§ **What needs to be done**:
Give back the full listing exactly, setting the pictures aside.

- Opening Delimiter -

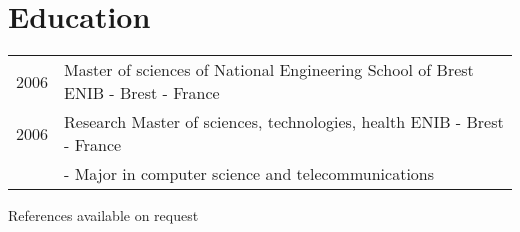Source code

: \documentclass[10pt,letterpaper]{resume/resume}
\begin{document}
  \begin{minipage}[t]{\linewidth}
    \section{Education}
      \begin{tabularx}{\linewidth}{lX}%
        2006 & Master of sciences of National Engineering School of Brest \hfill ENIB - Brest - France\\ 
        2006 & Research Master of sciences, technologies, health \hfill ENIB - Brest - France\\
        & - Major in computer science and telecommunications\\
      \end{tabularx}%
  \end{minipage}

  \vfill
  \begin{center}References available on request\end{center}
\end{document}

- Closing Delimiter -

§ **Exercise answer**:
Source code

: \documentclass[10pt,letterpaper]{resume/resume}
\begin{document}
  \begin{minipage}[t]{\linewidth}
    \section{Education}
      \begin{tabularx}{\linewidth}{lX}%
        2006 & Master of sciences of National Engineering School of Brest \hfill ENIB - Brest - France\\ 
        2006 & Research Master of sciences, technologies, health \hfill ENIB - Brest - France\\
        & - Major in computer science and telecommunications\\
      \end{tabularx}%
  \end{minipage}

  \vfill
  \begin{center}References available on request\end{center}
\end{document}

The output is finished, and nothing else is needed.